We are pleased that Meg Hillier MP, Chair of the Public Accounts Committee is taking evidence on these contracts. MPs have said rightly that the pandemic crisis should not be an excuse for failing to achieve value for money.
And finally
We started this blog with a reference to a report in the right wing leaning Economist magazine. It is extraordinary that their leader in the June 20th-26th edition under the banner heading ‘Not Britain’s finest hour’ should say:
“ The painful conclusion is that Britain has the wrong sort of government for a pandemic – and in Boris Johnson, the wrong sort of prime minister…

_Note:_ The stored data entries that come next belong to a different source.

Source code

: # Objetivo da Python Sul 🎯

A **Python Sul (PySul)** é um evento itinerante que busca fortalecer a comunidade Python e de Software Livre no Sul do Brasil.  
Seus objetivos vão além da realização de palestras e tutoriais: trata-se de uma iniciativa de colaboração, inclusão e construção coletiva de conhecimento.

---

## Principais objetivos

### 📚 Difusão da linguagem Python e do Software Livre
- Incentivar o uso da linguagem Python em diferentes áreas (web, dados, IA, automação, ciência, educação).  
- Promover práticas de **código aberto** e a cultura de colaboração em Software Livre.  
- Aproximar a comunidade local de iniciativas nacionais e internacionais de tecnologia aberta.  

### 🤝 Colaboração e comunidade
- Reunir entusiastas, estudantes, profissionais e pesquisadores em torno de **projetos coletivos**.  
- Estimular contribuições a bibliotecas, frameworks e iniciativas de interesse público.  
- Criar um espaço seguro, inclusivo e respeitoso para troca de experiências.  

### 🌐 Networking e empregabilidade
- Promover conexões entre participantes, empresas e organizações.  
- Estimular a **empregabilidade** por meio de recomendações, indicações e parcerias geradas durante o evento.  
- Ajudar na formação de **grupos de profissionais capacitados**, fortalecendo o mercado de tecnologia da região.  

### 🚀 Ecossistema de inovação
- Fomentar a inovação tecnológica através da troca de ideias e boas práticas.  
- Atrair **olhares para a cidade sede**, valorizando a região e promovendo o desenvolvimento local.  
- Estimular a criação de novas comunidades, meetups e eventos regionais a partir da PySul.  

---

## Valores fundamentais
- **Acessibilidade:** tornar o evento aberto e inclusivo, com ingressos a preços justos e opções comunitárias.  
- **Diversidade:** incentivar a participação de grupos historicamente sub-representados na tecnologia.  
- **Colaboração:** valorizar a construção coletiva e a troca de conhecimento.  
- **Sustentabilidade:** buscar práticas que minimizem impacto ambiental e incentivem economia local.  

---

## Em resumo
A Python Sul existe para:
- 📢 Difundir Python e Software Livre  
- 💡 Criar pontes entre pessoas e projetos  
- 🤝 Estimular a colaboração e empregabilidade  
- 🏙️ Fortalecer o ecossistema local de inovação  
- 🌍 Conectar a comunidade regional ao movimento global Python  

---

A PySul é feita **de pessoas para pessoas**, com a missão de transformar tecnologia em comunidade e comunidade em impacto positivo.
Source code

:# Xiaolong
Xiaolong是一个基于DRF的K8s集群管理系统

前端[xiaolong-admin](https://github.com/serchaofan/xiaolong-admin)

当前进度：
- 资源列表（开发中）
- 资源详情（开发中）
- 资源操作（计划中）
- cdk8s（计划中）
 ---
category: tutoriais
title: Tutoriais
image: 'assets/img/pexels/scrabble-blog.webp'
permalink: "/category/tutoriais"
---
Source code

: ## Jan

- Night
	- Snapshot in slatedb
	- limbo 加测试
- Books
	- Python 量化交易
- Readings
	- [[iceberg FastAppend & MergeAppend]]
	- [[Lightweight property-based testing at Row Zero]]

….beating the coronavirus calls for attention to detail, consistency and implementation…..
The pandemic has many lessons for the government, which the inevitable public inquiry will surely clarify. Here is one for voters: when choosing a person or party to vote for, do not under-estimate the importance of ordinary, decent competence.”
Hear hear.
22.6.2020
Posted by Jean Hardiman Smith on behalf of the Officers and Vice Chairs of the SHA.